Sunday, January 3, 2016

Rothko counsels me on making red potatoes

My recipe for last week called for felted snap peas and potatoes—more about the details of creating them in a moment.  Before I started poking, I hunkered down in front of my computer.  Because my background is in science, not art or art history, I often feel as if I’m missing some key historical parts of my chosen field.  When I get into intensive handwork projects, as I have lately, I have been watching YouTube videos that give a historical perspective of art movements.  They’re from the OOAC (Open Online Academy of New York) hosted by John David Ebert, my new bff.  I felt as if I was presented with a temporal review of contemporary art, starting with the influences of impressionists and ending in 2013.  One of the earlier artists highlighted by Ebert was Mark Rothko.  What really struck me was the translucence of paint layers used to create the glowing rectangles for which he is so well known. 

Coming back to my potatoes, that concept of layering of colors turned out to be the answer for achieving realistic vegetable colors.  If one looks at a potato carefully, it isn’t solid brown or red.  The brown potatoes, for example, have an under layer of yellow glow with a brown over layer toning it down.  So first I created the potato shapes by felting, then I applied a layer of yellow fleece to the surface of the structure.  The yellow color came from a dyeing experiment using turmeric.  I then overlaid the yellow with a thin layer of tan fleece dyed with Osage orange.  
 The funny story about that fleece was that I received a large quantity of the orange tree wood chips from Tom Bertolacini.  I plowed ahead with a big dye pot using the material without doing any background reading on protocol or recipes.  I ended up treating it the way I did with maple bark from Gramma’s house, which essentially meant boiling it in a big pot and letting it steep outside for about a week.  Instead of a bright orange I ended up with a drab brown color.  That was about four years ago.  I’ve kept the fleece in storage since then, and when I was digging for a potato color decided it was exactly the color I needed.  It’s more evidence that there are no mistakes in dyeing, only happy unexpected outcomes. 

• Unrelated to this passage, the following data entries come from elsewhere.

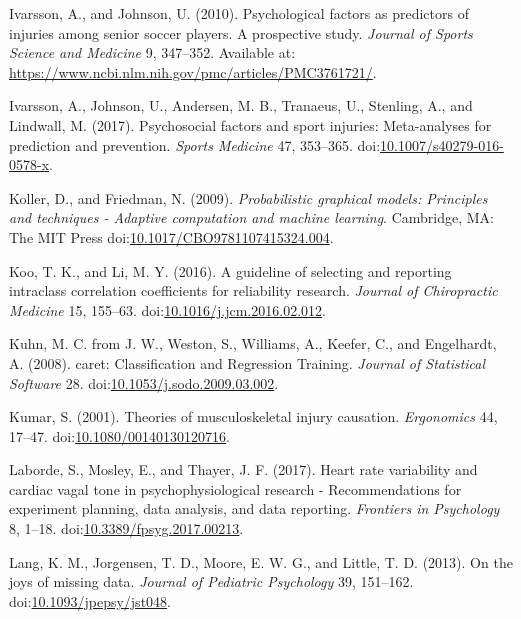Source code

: \documentclass[utf8]{frontiersHLTH}
\begin{document}
\leavevmode\hypertarget{ref-Ivarsson2010}{}%
Ivarsson, A., and Johnson, U. (2010). Psychological factors as
predictors of injuries among senior soccer players. A prospective study.
\emph{Journal of Sports Science and Medicine} 9, 347--352. Available at:
\url{https://www.ncbi.nlm.nih.gov/pmc/articles/PMC3761721/}.

\leavevmode\hypertarget{ref-Ivarsson2017}{}%
Ivarsson, A., Johnson, U., Andersen, M. B., Tranaeus, U., Stenling, A.,
and Lindwall, M. (2017). Psychosocial factors and sport injuries:
Meta-analyses for prediction and prevention. \emph{Sports Medicine} 47,
353--365.
doi:\href{https://doi.org/10.1007/s40279-016-0578-x}{10.1007/s40279-016-0578-x}.

\leavevmode\hypertarget{ref-Koller2009}{}%
Koller, D., and Friedman, N. (2009). \emph{Probabilistic graphical
models: Principles and techniques - Adaptive computation and machine
learning}. Cambridge, MA: The MIT Press
doi:\href{https://doi.org/10.1017/CBO9781107415324.004}{10.1017/CBO9781107415324.004}.

\leavevmode\hypertarget{ref-Koo2016}{}%
Koo, T. K., and Li, M. Y. (2016). A guideline of selecting and reporting
intraclass correlation coefficients for reliability research.
\emph{Journal of Chiropractic Medicine} 15, 155--63.
doi:\href{https://doi.org/10.1016/j.jcm.2016.02.012}{10.1016/j.jcm.2016.02.012}.

\leavevmode\hypertarget{ref-Kuhn2008}{}%
Kuhn, M. C. from J. W., Weston, S., Williams, A., Keefer, C., and
Engelhardt, A. (2008). caret: Classification and Regression Training.
\emph{Journal of Statistical Software} 28.
doi:\href{https://doi.org/10.1053/j.sodo.2009.03.002}{10.1053/j.sodo.2009.03.002}.

\leavevmode\hypertarget{ref-Kumar2001}{}%
Kumar, S. (2001). Theories of musculoskeletal injury causation.
\emph{Ergonomics} 44, 17--47.
doi:\href{https://doi.org/10.1080/00140130120716}{10.1080/00140130120716}.

\leavevmode\hypertarget{ref-Laborde2017}{}%
Laborde, S., Mosley, E., and Thayer, J. F. (2017). Heart rate
variability and cardiac vagal tone in psychophysiological research -
Recommendations for experiment planning, data analysis, and data
reporting. \emph{Frontiers in Psychology} 8, 1--18.
doi:\href{https://doi.org/10.3389/fpsyg.2017.00213}{10.3389/fpsyg.2017.00213}.

\leavevmode\hypertarget{ref-Lang2014}{}%
Lang, K. M., Jorgensen, T. D., Moore, E. W. G., and Little, T. D.
(2013). On the joys of missing data. \emph{Journal of Pediatric
Psychology} 39, 151--162.
doi:\href{https://doi.org/10.1093/jpepsy/jst048}{10.1093/jpepsy/jst048}.
\end{document}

The red potatoes are a similar story, although the underlay was a brown fleece that arrived on my doorstep just a few days ago.  A fiber guild friend decided that she was not about to sort through a big bag of fleece that she was given.  Of course it turned out to be perfect for my latest project.  The over layer was a plum color from my stored collection.  I don’t remember its origin, but there’s probably a good story I’ve forgotten.  Each of my materials seems to have some story that makes it special. 

This week I also turned out some felted snap peas for my ‘Fall Stew.’  The peas were relatively easy—I just needed to create the right shape.  I began with some felted green balls and stitched them on to pieces of felt I cut out into pea shapes.  I needle felted pea green fleece over the top as a thin layer to maintain the bumpy surface.  The green balls are a slightly lighter shade of green than the overlay color, which I used to create an artificial reflection on the surface that emphasizes the bumpy shape.  My success was validated when Jim walked by and said:  Peas!  Nice!  When the simplicity of the final object translates without needing to understand the complexity of the process, I know I’m doing something right. 

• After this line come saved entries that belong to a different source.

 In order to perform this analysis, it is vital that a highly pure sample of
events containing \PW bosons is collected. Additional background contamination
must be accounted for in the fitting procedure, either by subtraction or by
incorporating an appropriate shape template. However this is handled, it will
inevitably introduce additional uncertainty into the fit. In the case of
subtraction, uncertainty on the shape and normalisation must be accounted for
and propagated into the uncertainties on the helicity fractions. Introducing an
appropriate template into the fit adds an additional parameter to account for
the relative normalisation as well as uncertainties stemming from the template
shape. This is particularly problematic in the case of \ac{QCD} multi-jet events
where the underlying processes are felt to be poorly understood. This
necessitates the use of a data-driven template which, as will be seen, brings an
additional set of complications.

Many more vegetable contributions to my fall stew came to ripeness and harvest this week.  On Facebook I posted images of the onions and eggplants that I completed.  Next on the agenda are sweet potatoes, which got me thinking that about how much like eating them.  I think I’ll make a sweet potato and black bean stew for dinner.  I’m only missing one key ingredient, but I’ll ask Jim to stop by the store to pick up some sweet potatoes. 

On a sad note, I lost a close friend this week.  Jerry Farnsworth was the treasurer for the Fourth Street Festival, a wonderful musician and a sweet supporter of mine.  He will be missed.  I think it was partially his passing that kept me hunkered down in front of the computer this week, working away at projects I could control.